Convergent Molecular Evolution Associated With Repeated Transitions to Gregarious Larval Behavior in Heliconiini.

Collective behavior forms the basis for many antipredator strategies. Within Lepidoptera, larval gregariousness has evolved convergently across many phylogenetically disparate lineages. While the selection pressures shaping variation in larval social behaviors are well investigated, much less is known about the mechanisms that control social attraction and behavioral coordination. Similarly, little is known about how secondary selection pressures associated with social living shape genome evolution. Here, using genomic data for over 60 species from an adaptive radiation of Neotropical butterflies, the Heliconiini, in which gregarious behavior has evolved repeatedly, we explore the molecular basis of repeated convergent shifts toward gregarious larvae. We focus on three main areas of genomic evolution: differential selection on homologous genes, accelerated rates of evolution on noncoding regions of key genes, and differential gene expression in the brains of solitary and gregarious larvae.
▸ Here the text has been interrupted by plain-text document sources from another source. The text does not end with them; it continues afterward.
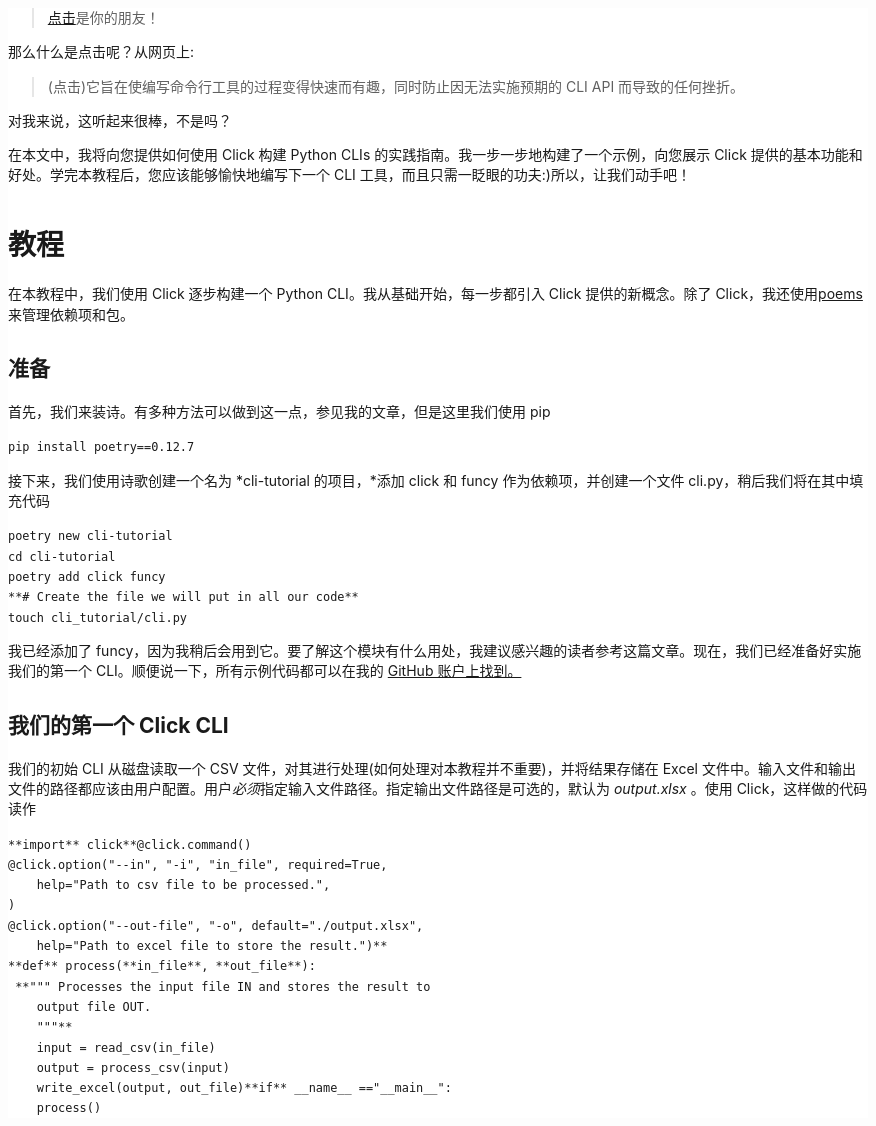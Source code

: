 > [点击](https://click.palletsprojects.com/en/7.x/)是你的朋友！

那么什么是点击呢？从网页上:

> (点击)它旨在使编写命令行工具的过程变得快速而有趣，同时防止因无法实施预期的 CLI API 而导致的任何挫折。

对我来说，这听起来很棒，不是吗？

在本文中，我将向您提供如何使用 Click 构建 Python CLIs 的实践指南。我一步一步地构建了一个示例，向您展示 Click 提供的基本功能和好处。学完本教程后，您应该能够愉快地编写下一个 CLI 工具，而且只需一眨眼的功夫:)所以，让我们动手吧！

# 教程

在本教程中，我们使用 Click 逐步构建一个 Python CLI。我从基础开始，每一步都引入 Click 提供的新概念。除了 Click，我还使用[poems](https://poetry.eustace.io/)来管理依赖项和包。

## 准备

首先，我们来装诗。有多种方法可以做到这一点，参见我的文章，但是这里我们使用 pip

```
pip install poetry==0.12.7
```

接下来，我们使用诗歌创建一个名为 *cli-tutorial 的项目，*添加 click 和 funcy 作为依赖项，并创建一个文件 cli.py，稍后我们将在其中填充代码

```
poetry new cli-tutorial
cd cli-tutorial
poetry add click funcy
**# Create the file we will put in all our code**
touch cli_tutorial/cli.py
```

我已经添加了 funcy，因为我稍后会用到它。要了解这个模块有什么用处，我建议感兴趣的读者参考这篇文章。现在，我们已经准备好实施我们的第一个 CLI。顺便说一下，所有示例代码都可以在我的 [GitHub 账户上找到。](https://github.com/Shawe82/cli-tutorial)

## 我们的第一个 Click CLI

我们的初始 CLI 从磁盘读取一个 CSV 文件，对其进行处理(如何处理对本教程并不重要)，并将结果存储在 Excel 文件中。输入文件和输出文件的路径都应该由用户配置。用户*必须*指定输入文件路径。指定输出文件路径是可选的，默认为 *output.xlsx* 。使用 Click，这样做的代码读作

```
**import** click**@click.command()
@click.option("--in", "-i", "in_file", required=True,
    help="Path to csv file to be processed.",
)
@click.option("--out-file", "-o", default="./output.xlsx",
    help="Path to excel file to store the result.")**
**def** process(**in_file**, **out_file**):
 **""" Processes the input file IN and stores the result to 
    output file OUT.
    """**
    input = read_csv(in_file)
    output = process_csv(input)
    write_excel(output, out_file)**if** __name__ =="__main__":
    process()
```
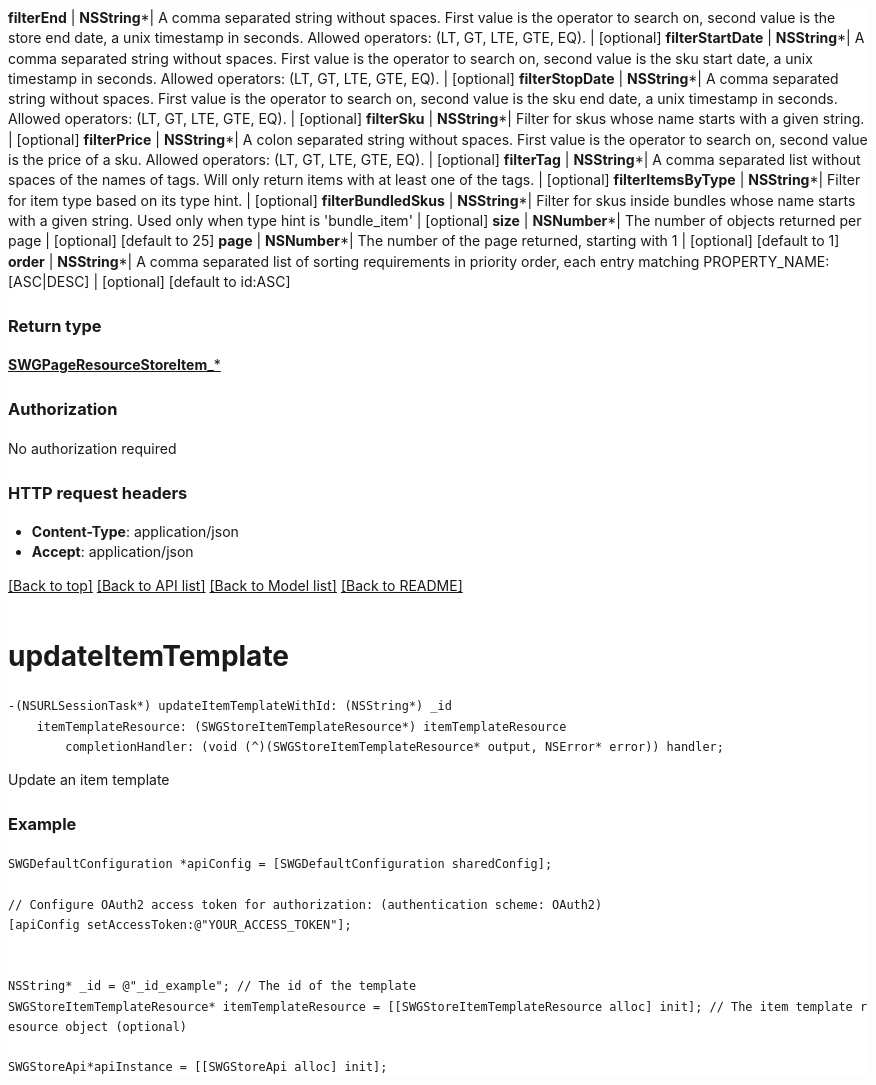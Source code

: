  **filterEnd** | **NSString***| A comma separated string without spaces.  First value is the operator to search on, second value is the store end date, a unix timestamp in seconds.  Allowed operators: (LT, GT, LTE, GTE, EQ). | [optional] 
 **filterStartDate** | **NSString***| A comma separated string without spaces.  First value is the operator to search on, second value is the sku start date, a unix timestamp in seconds.  Allowed operators: (LT, GT, LTE, GTE, EQ). | [optional] 
 **filterStopDate** | **NSString***| A comma separated string without spaces.  First value is the operator to search on, second value is the sku end date, a unix timestamp in seconds.  Allowed operators: (LT, GT, LTE, GTE, EQ). | [optional] 
 **filterSku** | **NSString***| Filter for skus whose name starts with a given string. | [optional] 
 **filterPrice** | **NSString***| A colon separated string without spaces.  First value is the operator to search on, second value is the price of a sku.  Allowed operators: (LT, GT, LTE, GTE, EQ). | [optional] 
 **filterTag** | **NSString***| A comma separated list without spaces of the names of tags. Will only return items with at least one of the tags. | [optional] 
 **filterItemsByType** | **NSString***| Filter for item type based on its type hint. | [optional] 
 **filterBundledSkus** | **NSString***| Filter for skus inside bundles whose name starts with a given string.  Used only when type hint is &#39;bundle_item&#39; | [optional] 
 **size** | **NSNumber***| The number of objects returned per page | [optional] [default to 25]
 **page** | **NSNumber***| The number of the page returned, starting with 1 | [optional] [default to 1]
 **order** | **NSString***| A comma separated list of sorting requirements in priority order, each entry matching PROPERTY_NAME:[ASC|DESC] | [optional] [default to id:ASC]

### Return type

[**SWGPageResourceStoreItem_***](SWGPageResourceStoreItem_.md)

### Authorization

No authorization required

### HTTP request headers

 - **Content-Type**: application/json
 - **Accept**: application/json

[[Back to top]](#) [[Back to API list]](../README.md#documentation-for-api-endpoints) [[Back to Model list]](../README.md#documentation-for-models) [[Back to README]](../README.md)

# **updateItemTemplate**
```objc
-(NSURLSessionTask*) updateItemTemplateWithId: (NSString*) _id
    itemTemplateResource: (SWGStoreItemTemplateResource*) itemTemplateResource
        completionHandler: (void (^)(SWGStoreItemTemplateResource* output, NSError* error)) handler;
```

Update an item template

### Example 
```objc
SWGDefaultConfiguration *apiConfig = [SWGDefaultConfiguration sharedConfig];

// Configure OAuth2 access token for authorization: (authentication scheme: OAuth2)
[apiConfig setAccessToken:@"YOUR_ACCESS_TOKEN"];


NSString* _id = @"_id_example"; // The id of the template
SWGStoreItemTemplateResource* itemTemplateResource = [[SWGStoreItemTemplateResource alloc] init]; // The item template resource object (optional)

SWGStoreApi*apiInstance = [[SWGStoreApi alloc] init];

```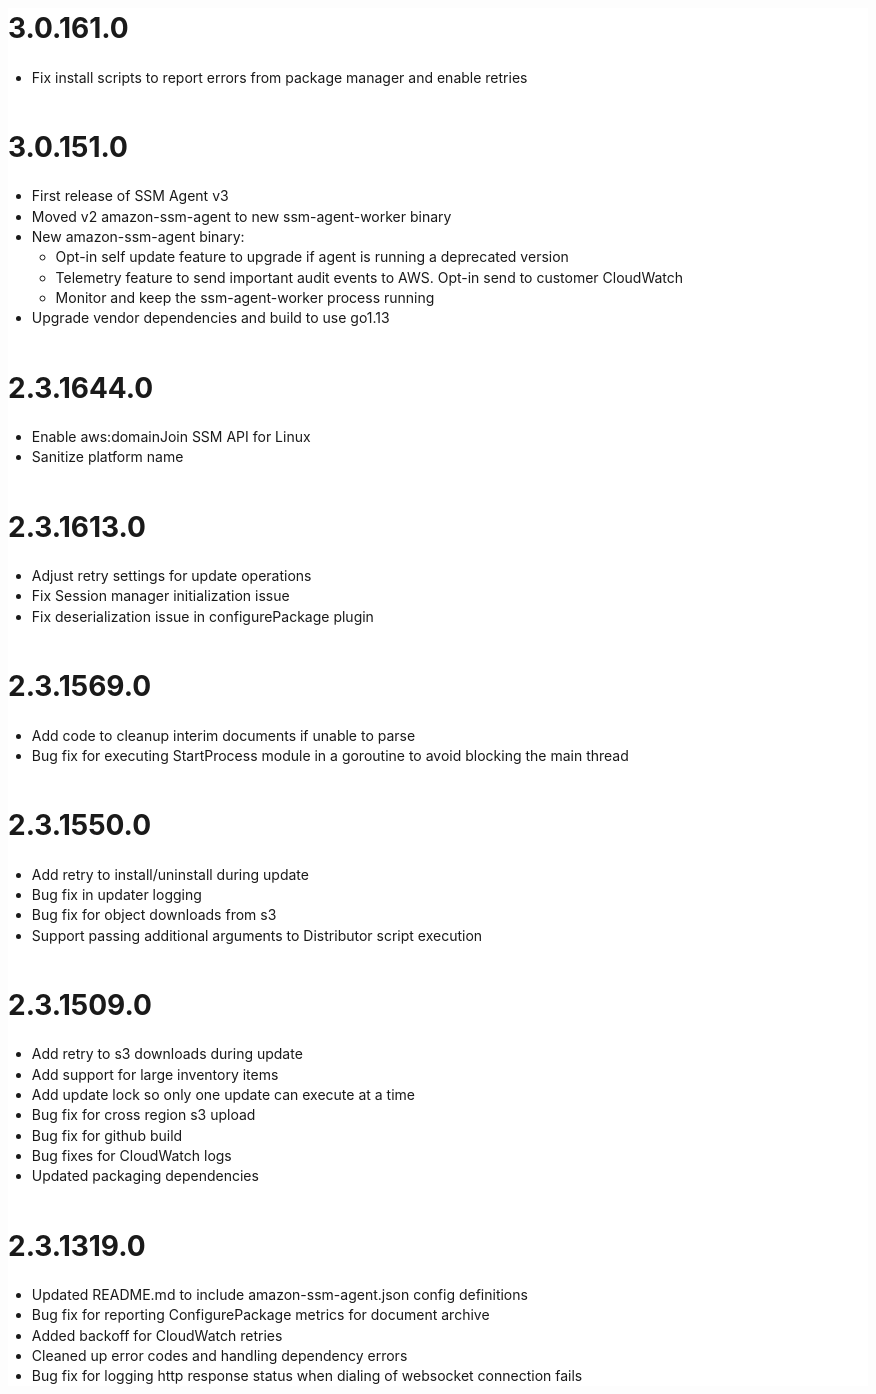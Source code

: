 3.0.161.0
===============
- Fix install scripts to report errors from package manager and enable retries

3.0.151.0
===============
- First release of SSM Agent v3
- Moved v2 amazon-ssm-agent to new ssm-agent-worker binary
- New amazon-ssm-agent binary:
  - Opt-in self update feature to upgrade if agent is running a deprecated version
  - Telemetry feature to send important audit events to AWS. Opt-in send to customer CloudWatch
  - Monitor and keep the ssm-agent-worker process running
- Upgrade vendor dependencies and build to use go1.13

2.3.1644.0
===============
- Enable aws:domainJoin SSM API for Linux
- Sanitize platform name

2.3.1613.0
===============
- Adjust retry settings for update operations
- Fix Session manager initialization issue
- Fix deserialization issue in configurePackage plugin

2.3.1569.0
===============
- Add code to cleanup interim documents if unable to parse
- Bug fix for executing StartProcess module in a goroutine to avoid blocking the main thread

2.3.1550.0
===============
- Add retry to install/uninstall during update
- Bug fix in updater logging
- Bug fix for object downloads from s3
- Support passing additional arguments to Distributor script execution

2.3.1509.0
===============
- Add retry to s3 downloads during update
- Add support for large inventory items
- Add update lock so only one update can execute at a time
- Bug fix for cross region s3 upload
- Bug fix for github build 
- Bug fixes for CloudWatch logs
- Updated packaging dependencies

2.3.1319.0
===============
- Updated README.md to include amazon-ssm-agent.json config definitions
- Bug fix for reporting ConfigurePackage metrics for document archive
- Added backoff for CloudWatch retries
- Cleaned up error codes and handling dependency errors
- Bug fix for logging http response status when dialing of websocket connection fails
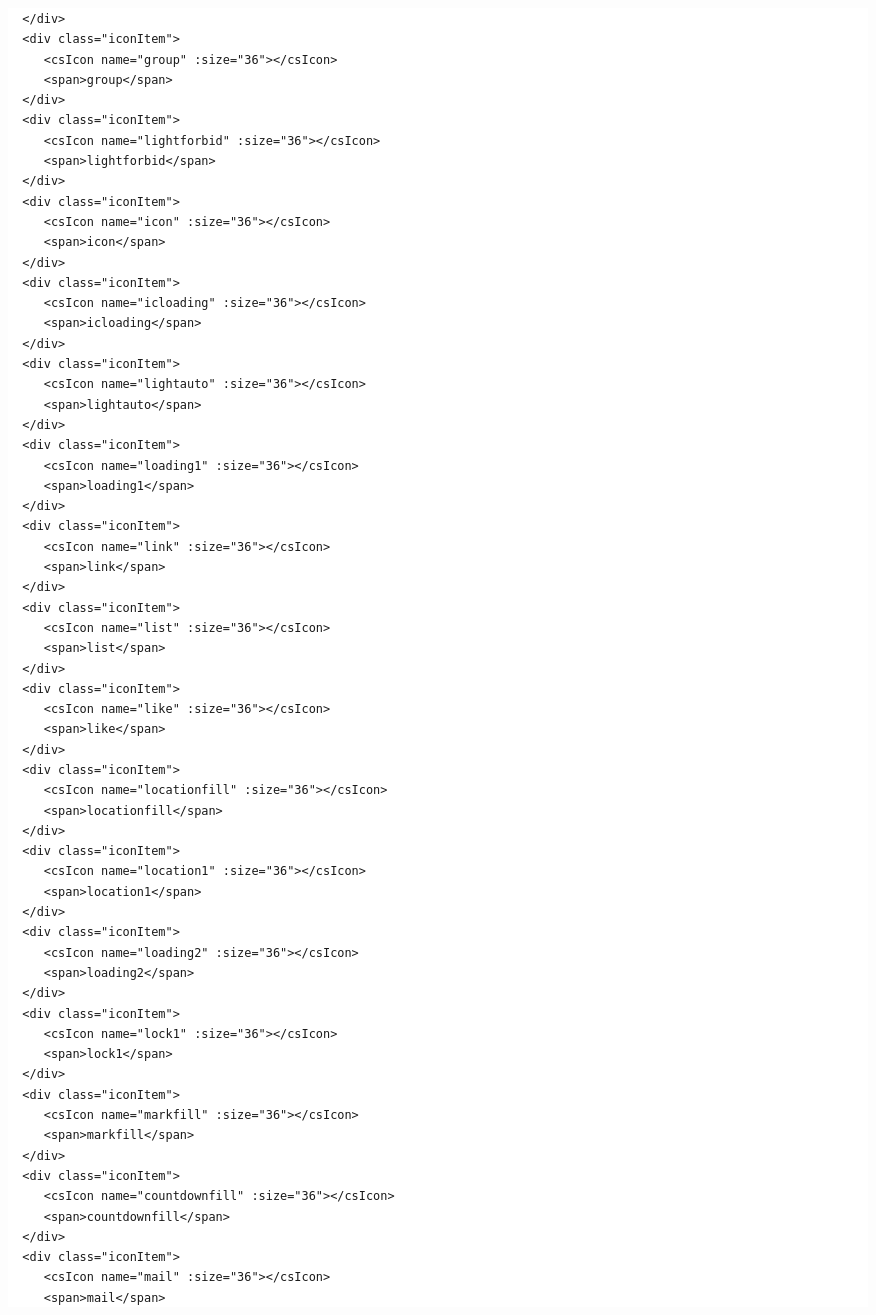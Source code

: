       </div>
      <div class="iconItem">
         <csIcon name="group" :size="36"></csIcon>
         <span>group</span>
      </div>
      <div class="iconItem">
         <csIcon name="lightforbid" :size="36"></csIcon>
         <span>lightforbid</span>
      </div>
      <div class="iconItem">
         <csIcon name="icon" :size="36"></csIcon>
         <span>icon</span>
      </div>
      <div class="iconItem">
         <csIcon name="icloading" :size="36"></csIcon>
         <span>icloading</span>
      </div>
      <div class="iconItem">
         <csIcon name="lightauto" :size="36"></csIcon>
         <span>lightauto</span>
      </div>
      <div class="iconItem">
         <csIcon name="loading1" :size="36"></csIcon>
         <span>loading1</span>
      </div>
      <div class="iconItem">
         <csIcon name="link" :size="36"></csIcon>
         <span>link</span>
      </div>
      <div class="iconItem">
         <csIcon name="list" :size="36"></csIcon>
         <span>list</span>
      </div>
      <div class="iconItem">
         <csIcon name="like" :size="36"></csIcon>
         <span>like</span>
      </div>
      <div class="iconItem">
         <csIcon name="locationfill" :size="36"></csIcon>
         <span>locationfill</span>
      </div>
      <div class="iconItem">
         <csIcon name="location1" :size="36"></csIcon>
         <span>location1</span>
      </div>
      <div class="iconItem">
         <csIcon name="loading2" :size="36"></csIcon>
         <span>loading2</span>
      </div>
      <div class="iconItem">
         <csIcon name="lock1" :size="36"></csIcon>
         <span>lock1</span>
      </div>
      <div class="iconItem">
         <csIcon name="markfill" :size="36"></csIcon>
         <span>markfill</span>
      </div>
      <div class="iconItem">
         <csIcon name="countdownfill" :size="36"></csIcon>
         <span>countdownfill</span>
      </div>
      <div class="iconItem">
         <csIcon name="mail" :size="36"></csIcon>
         <span>mail</span>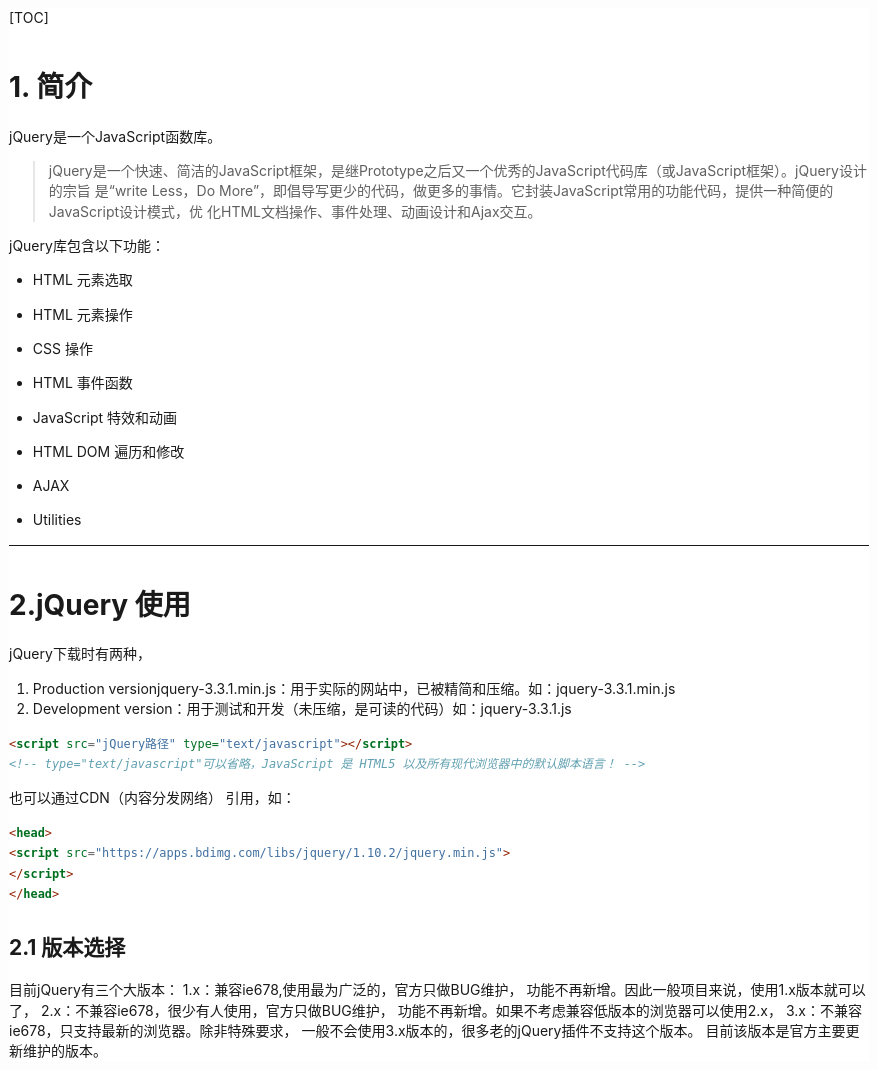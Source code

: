 [TOC]

# 1. 简介

jQuery是一个JavaScript函数库。

> jQuery是一个快速、简洁的JavaScript框架，是继Prototype之后又一个优秀的JavaScript代码库（或JavaScript框架）。jQuery设计的宗旨	是“write Less，Do More”，即倡导写更少的代码，做更多的事情。它封装JavaScript常用的功能代码，提供一种简便的JavaScript设计模式，优	化HTML文档操作、事件处理、动画设计和Ajax交互。

jQuery库包含以下功能：

* HTML 元素选取

* HTML 元素操作

* CSS 操作

* HTML 事件函数

* JavaScript 特效和动画

* HTML DOM 遍历和修改

* AJAX

* Utilities

  

***



# 2.jQuery 使用

jQuery下载时有两种，

1. Production versionjquery-3.3.1.min.js：用于实际的网站中，已被精简和压缩。如：jquery-3.3.1.min.js
2. Development version：用于测试和开发（未压缩，是可读的代码）如：jquery-3.3.1.js

```html
<script src="jQuery路径" type="text/javascript"></script>
<!-- type="text/javascript"可以省略，JavaScript 是 HTML5 以及所有现代浏览器中的默认脚本语言！ -->
```

也可以通过CDN（内容分发网络） 引用，如：

```html
<head>
<script src="https://apps.bdimg.com/libs/jquery/1.10.2/jquery.min.js">
</script>
</head>
```

## 2.1 版本选择

目前jQuery有三个大版本：
	1.x：兼容ie678,使用最为广泛的，官方只做BUG维护，
		 功能不再新增。因此一般项目来说，使用1.x版本就可以了，
	2.x：不兼容ie678，很少有人使用，官方只做BUG维护，
		 功能不再新增。如果不考虑兼容低版本的浏览器可以使用2.x，
	3.x：不兼容ie678，只支持最新的浏览器。除非特殊要求，
		 一般不会使用3.x版本的，很多老的jQuery插件不支持这个版本。
		 目前该版本是官方主要更新维护的版本。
We identify strong signatures of convergent molecular evolution, on both coding and noncoding loci, in Heliconiini lineages, which evolved gregarious behavior. Molecular convergence is also detected at the transcriptomic level in larval brains, suggesting convergent shifts in gene regulation in neural tissue. Among loci showing strong signals of convergent evolution in gregarious lineages, we identify several strong candidates linked to neural activity, feeding behavior, and immune pathways. Our results suggest social living profoundly changes the selection pressures acting on multiple physiological, immunological, and behavioral traits.